Video may have killed the radio star—but it also spawned its own art.
“Micro-cinema” and production house EZTV, founded in West Hollywood in 1979, became “ground zero” for thinking about how to use video as an artistic medium, according to ONE Archives Gallery and Museum curator David Frantz. Frantz called the EZTV of the 1980s and 90s “a very eclectic kind of hotbed space.” EZTV was also a venue that screened video you wouldn’t see elsewhere. “These people were definitely pioneers in a lot of regards,” Fratz said.
ONE is showcasing this slice of WeHo history with the “EZTV: Video Transfer” exhibit at the ONE Archives Gallery & Museum, 626 North Robertson Blvd. at Melrose.
Several events are being held in conjunction with the exhibit, including tonight’s screening of the low-budget 1984 film “Blonde Death.” Frantz calls it EZTV’s tour de force, a “campy, dark comedy-drama” about a teen girl who is kidnapped by two bisexual convicts.
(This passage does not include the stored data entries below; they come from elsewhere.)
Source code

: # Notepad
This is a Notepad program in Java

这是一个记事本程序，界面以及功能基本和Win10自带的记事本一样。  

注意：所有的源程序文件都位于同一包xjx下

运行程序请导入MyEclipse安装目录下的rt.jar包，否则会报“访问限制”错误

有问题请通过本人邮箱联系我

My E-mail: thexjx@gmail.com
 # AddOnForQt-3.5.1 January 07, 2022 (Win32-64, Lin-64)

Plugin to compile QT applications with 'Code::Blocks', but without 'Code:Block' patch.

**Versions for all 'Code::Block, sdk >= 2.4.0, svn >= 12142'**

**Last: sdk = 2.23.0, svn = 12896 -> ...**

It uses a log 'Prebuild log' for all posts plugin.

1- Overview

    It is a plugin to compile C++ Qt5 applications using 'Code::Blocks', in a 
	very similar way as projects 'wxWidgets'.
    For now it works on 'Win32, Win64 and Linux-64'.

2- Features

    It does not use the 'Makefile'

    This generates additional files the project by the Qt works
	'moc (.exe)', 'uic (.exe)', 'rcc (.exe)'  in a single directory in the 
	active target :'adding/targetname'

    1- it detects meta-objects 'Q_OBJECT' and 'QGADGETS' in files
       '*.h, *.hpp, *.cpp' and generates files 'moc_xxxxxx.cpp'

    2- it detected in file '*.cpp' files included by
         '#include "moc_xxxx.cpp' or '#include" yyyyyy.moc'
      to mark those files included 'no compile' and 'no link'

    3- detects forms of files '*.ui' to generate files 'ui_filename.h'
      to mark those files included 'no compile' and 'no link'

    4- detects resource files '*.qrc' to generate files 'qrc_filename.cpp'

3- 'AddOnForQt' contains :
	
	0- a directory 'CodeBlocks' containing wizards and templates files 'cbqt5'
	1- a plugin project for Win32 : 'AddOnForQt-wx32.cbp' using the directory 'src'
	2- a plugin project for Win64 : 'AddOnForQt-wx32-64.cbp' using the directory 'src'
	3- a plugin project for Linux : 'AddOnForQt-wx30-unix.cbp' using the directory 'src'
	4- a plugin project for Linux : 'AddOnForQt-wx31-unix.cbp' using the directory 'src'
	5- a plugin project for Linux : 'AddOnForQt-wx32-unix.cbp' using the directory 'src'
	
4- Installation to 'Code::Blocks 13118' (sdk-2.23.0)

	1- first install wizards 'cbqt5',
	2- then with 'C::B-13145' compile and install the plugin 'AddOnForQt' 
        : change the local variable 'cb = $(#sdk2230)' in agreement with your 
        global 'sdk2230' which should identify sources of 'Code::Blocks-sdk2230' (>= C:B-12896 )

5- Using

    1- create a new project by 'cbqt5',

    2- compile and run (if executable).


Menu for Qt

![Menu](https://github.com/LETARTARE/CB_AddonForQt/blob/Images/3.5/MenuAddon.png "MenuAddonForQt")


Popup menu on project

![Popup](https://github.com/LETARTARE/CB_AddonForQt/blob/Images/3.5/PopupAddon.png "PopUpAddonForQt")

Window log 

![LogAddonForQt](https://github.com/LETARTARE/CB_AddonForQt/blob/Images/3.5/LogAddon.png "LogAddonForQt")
The screening takes place at 7:30 p.m. at Cinefamily, 611 N. Fairfax Ave. at Melrose.
The exhibit itself comes after EZTV (now located in Santa Monica) recently donated its 300-video strong archives to the ONE Archives. Digital copies of some EZTV videos are being used for the exhibit, on view through June 1.
Though EZTV was never an LGBT-specific operation, it showed plenty of works with queer content or sensibilities. ONE’s exhibit focuses on EZTV content that relates to West Hollywood and to LGBT history.
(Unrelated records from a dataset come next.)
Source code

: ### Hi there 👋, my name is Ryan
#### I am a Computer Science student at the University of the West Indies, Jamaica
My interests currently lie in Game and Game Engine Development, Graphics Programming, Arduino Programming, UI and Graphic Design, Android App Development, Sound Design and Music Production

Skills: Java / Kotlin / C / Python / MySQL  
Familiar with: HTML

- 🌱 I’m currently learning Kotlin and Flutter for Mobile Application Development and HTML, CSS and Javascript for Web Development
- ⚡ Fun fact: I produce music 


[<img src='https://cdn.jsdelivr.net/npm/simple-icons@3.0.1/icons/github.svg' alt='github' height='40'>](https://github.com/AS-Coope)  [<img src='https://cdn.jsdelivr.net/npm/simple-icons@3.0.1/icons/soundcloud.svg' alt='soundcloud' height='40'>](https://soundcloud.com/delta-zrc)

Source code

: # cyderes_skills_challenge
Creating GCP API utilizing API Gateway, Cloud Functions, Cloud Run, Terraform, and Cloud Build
In the gallery, monitors hang on the walls and sit on tables. There are 16 screens in all. Visitors can walk up to each one, put on the provided headphones and take a glimpse back in history. There are clips from full-length films, a video tour of the EZTV headquarters and other vintage video.
One video playing at a gallery near you: footage of the 1986 unveiling of the West Hollywood sign, which stood outside the former EZTV space. WEHOville.com reported on the sign’s history last year.
Artist Michael Masucci spent $50 on cheap plywood to create the sign. EZTV had an unveiling ceremony that also celebrated the 30th anniversary of the invention of video tape. The unveiling was filmed as a performance art event, attracting a crowd of onlookers as well as several news reporters.
“At the time we took it as a joke,” Masucci said. “We thought, ‘Hollywood is the world capital of film, so West Hollywood is the world capital of video.’ When we put the sign up, we did it without permission. We never asked the landowner, so we expected it to be up for five days and we would be court-ordered to tear it down. But we quickly saw that it meant a lot more than we first imagined. What started out sort of as a joke, ended up staying up for five years instead of five days. It really became a symbol for a lot of people, for a community and for a cause. It celebrated diversity and liberation.”